**** Information given

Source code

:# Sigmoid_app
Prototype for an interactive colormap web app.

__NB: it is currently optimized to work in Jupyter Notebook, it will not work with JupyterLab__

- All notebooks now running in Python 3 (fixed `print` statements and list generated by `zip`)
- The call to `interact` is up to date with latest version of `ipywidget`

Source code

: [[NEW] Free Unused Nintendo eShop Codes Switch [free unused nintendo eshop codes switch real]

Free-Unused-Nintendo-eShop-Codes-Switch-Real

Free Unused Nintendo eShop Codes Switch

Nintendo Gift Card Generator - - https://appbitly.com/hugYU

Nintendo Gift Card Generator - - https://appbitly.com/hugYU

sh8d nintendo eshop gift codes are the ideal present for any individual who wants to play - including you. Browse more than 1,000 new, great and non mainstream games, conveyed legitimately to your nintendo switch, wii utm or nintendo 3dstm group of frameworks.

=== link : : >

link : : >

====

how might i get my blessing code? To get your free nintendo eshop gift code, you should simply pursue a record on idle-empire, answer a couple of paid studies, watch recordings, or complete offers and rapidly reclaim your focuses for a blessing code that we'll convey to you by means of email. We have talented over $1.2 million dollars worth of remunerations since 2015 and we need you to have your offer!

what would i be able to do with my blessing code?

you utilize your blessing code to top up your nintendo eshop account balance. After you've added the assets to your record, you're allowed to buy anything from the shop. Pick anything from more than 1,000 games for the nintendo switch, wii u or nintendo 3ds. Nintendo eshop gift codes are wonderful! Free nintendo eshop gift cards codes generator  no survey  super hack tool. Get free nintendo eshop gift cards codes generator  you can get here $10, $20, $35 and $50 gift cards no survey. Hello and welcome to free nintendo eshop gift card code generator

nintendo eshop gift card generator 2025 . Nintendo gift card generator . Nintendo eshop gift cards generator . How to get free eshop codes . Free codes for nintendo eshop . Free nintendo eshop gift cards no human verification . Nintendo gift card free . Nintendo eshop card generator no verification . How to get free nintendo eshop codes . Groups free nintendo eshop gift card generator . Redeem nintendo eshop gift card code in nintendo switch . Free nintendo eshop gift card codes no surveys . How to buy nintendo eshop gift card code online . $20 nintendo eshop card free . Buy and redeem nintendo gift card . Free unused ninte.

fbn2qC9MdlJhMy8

********

*What is being asked*
Repeat each entry word for word.

*Written answer*
Source code

:# Sigmoid_app
Prototype for an interactive colormap web app.

__NB: it is currently optimized to work in Jupyter Notebook, it will not work with JupyterLab__

- All notebooks now running in Python 3 (fixed `print` statements and list generated by `zip`)
- The call to `interact` is up to date with latest version of `ipywidget`

Source code

: [[NEW] Free Unused Nintendo eShop Codes Switch [free unused nintendo eshop codes switch real]

Free-Unused-Nintendo-eShop-Codes-Switch-Real

Free Unused Nintendo eShop Codes Switch

Nintendo Gift Card Generator - - https://appbitly.com/hugYU

Nintendo Gift Card Generator - - https://appbitly.com/hugYU

sh8d nintendo eshop gift codes are the ideal present for any individual who wants to play - including you. Browse more than 1,000 new, great and non mainstream games, conveyed legitimately to your nintendo switch, wii utm or nintendo 3dstm group of frameworks.

=== link : : >

link : : >

====

how might i get my blessing code? To get your free nintendo eshop gift code, you should simply pursue a record on idle-empire, answer a couple of paid studies, watch recordings, or complete offers and rapidly reclaim your focuses for a blessing code that we'll convey to you by means of email. We have talented over $1.2 million dollars worth of remunerations since 2015 and we need you to have your offer!

what would i be able to do with my blessing code?

you utilize your blessing code to top up your nintendo eshop account balance. After you've added the assets to your record, you're allowed to buy anything from the shop. Pick anything from more than 1,000 games for the nintendo switch, wii u or nintendo 3ds. Nintendo eshop gift codes are wonderful! Free nintendo eshop gift cards codes generator  no survey  super hack tool. Get free nintendo eshop gift cards codes generator  you can get here $10, $20, $35 and $50 gift cards no survey. Hello and welcome to free nintendo eshop gift card code generator

nintendo eshop gift card generator 2025 . Nintendo gift card generator . Nintendo eshop gift cards generator . How to get free eshop codes . Free codes for nintendo eshop . Free nintendo eshop gift cards no human verification . Nintendo gift card free . Nintendo eshop card generator no verification . How to get free nintendo eshop codes . Groups free nintendo eshop gift card generator . Redeem nintendo eshop gift card code in nintendo switch . Free nintendo eshop gift card codes no surveys . How to buy nintendo eshop gift card code online . $20 nintendo eshop card free . Buy and redeem nintendo gift card . Free unused ninte.

fbn2qC9MdlJhMy8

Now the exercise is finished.